Le Mage du Kremlin,
d’Olivier Assayas, est une fresque ample et fascinante qui traverse près de
trente ans d’histoire russe, de la chute de l’URSS à l’affirmation d’un pouvoir
autoritaire.
Le film
suit l’ascension de Vadim Baranov, conseiller de l’ombre, stratège des images
et des discours, figure centrale d’un système où la manipulation devient un
art.
Plus
qu’un portrait de Vladimir Poutine — interprété par Jude Law —, le récit
s’attache à ceux qui façonnent le pouvoir en coulisses.
Paul
Dano est remarquable de précision et de froideur contenue dans un rôle
complexe, tandis qu’Alicia Vikander apporte une respiration sensible, presque
hors du système.
La mise
en scène d’Assayas, rigoureuse et sombre, capte les lieux, les silences et les
stratégies avec une rare acuité.
Entre
fiction et réalité, le film brouille volontairement les frontières, laissant le
spectateur face à ses propres questionnements.
Dense,
captivant, parfois glaçant, Le Mage du Kremlin éclaire les mécanismes du pouvoir
moderne.
Une œuvre exigeante et passionnante, qui résonne fortement avec notre actualité.
Synopsis :
Russie, dans les années 1990. L’URSS s’effondre. Dans le tumulte d’un pays en reconstruction, un jeune homme à l’intelligence redoutable, Vadim Baranov, trace sa voie. D’abord artiste puis producteur de télé-réalité, il devient le conseiller officieux d’un ancien agent du KGB promis à un pouvoir absolu, le futur « Tsar » Vladimir Poutine.

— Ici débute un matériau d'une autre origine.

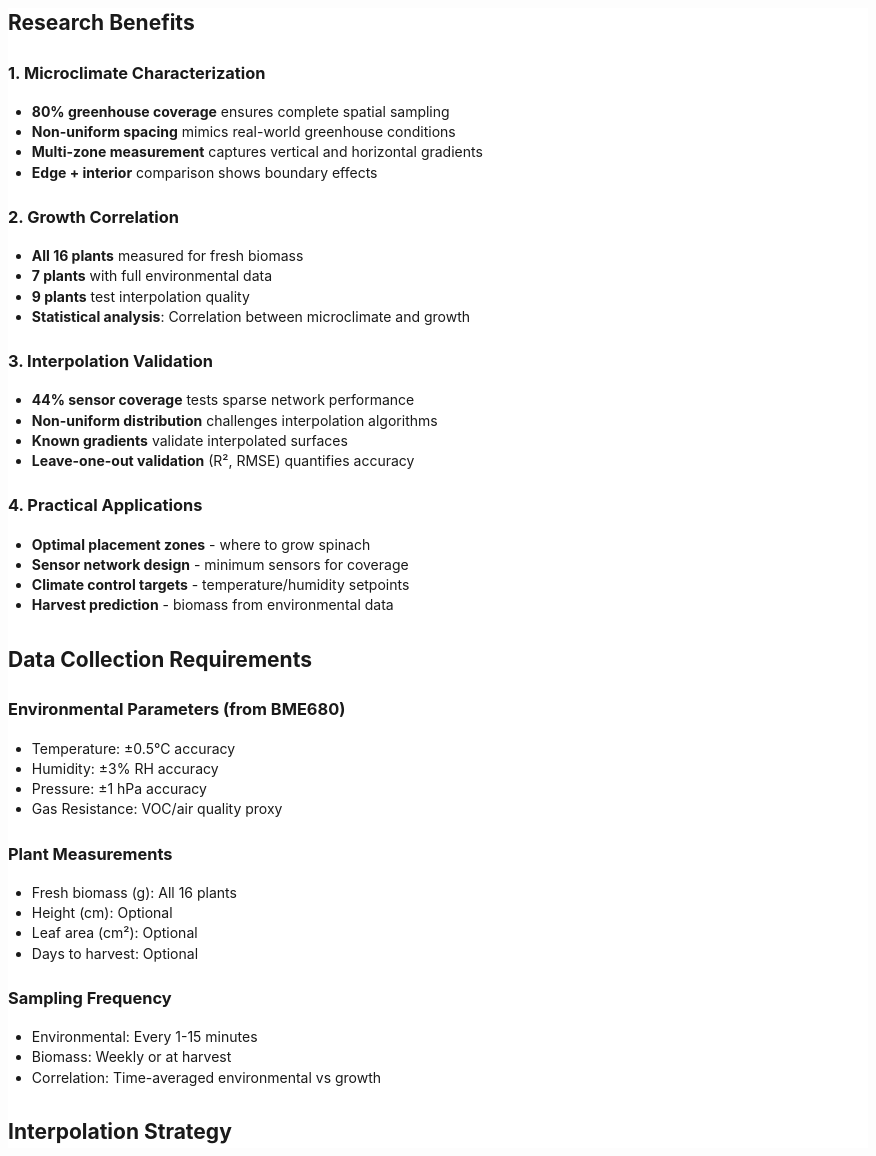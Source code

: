 ## Research Benefits

### 1. Microclimate Characterization
- **80% greenhouse coverage** ensures complete spatial sampling
- **Non-uniform spacing** mimics real-world greenhouse conditions
- **Multi-zone measurement** captures vertical and horizontal gradients
- **Edge + interior** comparison shows boundary effects

### 2. Growth Correlation
- **All 16 plants** measured for fresh biomass
- **7 plants** with full environmental data
- **9 plants** test interpolation quality
- **Statistical analysis**: Correlation between microclimate and growth

### 3. Interpolation Validation
- **44% sensor coverage** tests sparse network performance
- **Non-uniform distribution** challenges interpolation algorithms
- **Known gradients** validate interpolated surfaces
- **Leave-one-out validation** (R², RMSE) quantifies accuracy

### 4. Practical Applications
- **Optimal placement zones** - where to grow spinach
- **Sensor network design** - minimum sensors for coverage
- **Climate control targets** - temperature/humidity setpoints
- **Harvest prediction** - biomass from environmental data

## Data Collection Requirements

### Environmental Parameters (from BME680)
- Temperature: ±0.5°C accuracy
- Humidity: ±3% RH accuracy
- Pressure: ±1 hPa accuracy
- Gas Resistance: VOC/air quality proxy

### Plant Measurements
- Fresh biomass (g): All 16 plants
- Height (cm): Optional
- Leaf area (cm²): Optional
- Days to harvest: Optional

### Sampling Frequency
- Environmental: Every 1-15 minutes
- Biomass: Weekly or at harvest
- Correlation: Time-averaged environmental vs growth

## Interpolation Strategy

Plongé au cœur du système, Baranov devient un rouage central de la
nouvelle Russie, façonnant les discours, les images, les perceptions. Mais une
présence échappe à son contrôle : Ksenia, femme libre et insaisissable,
incarne une échappée possible, loin des logiques d’influence et de domination.
Quinze ans plus tard, après s’être retiré dans le silence, Baranov accepte de parler. Ce qu’il révèle alors brouille les frontières entre réalité et fiction, conviction et stratégie. Le Mage du Kremlin est une plongée dans les arcanes du pouvoir, un récit où chaque mot dissimule une faille.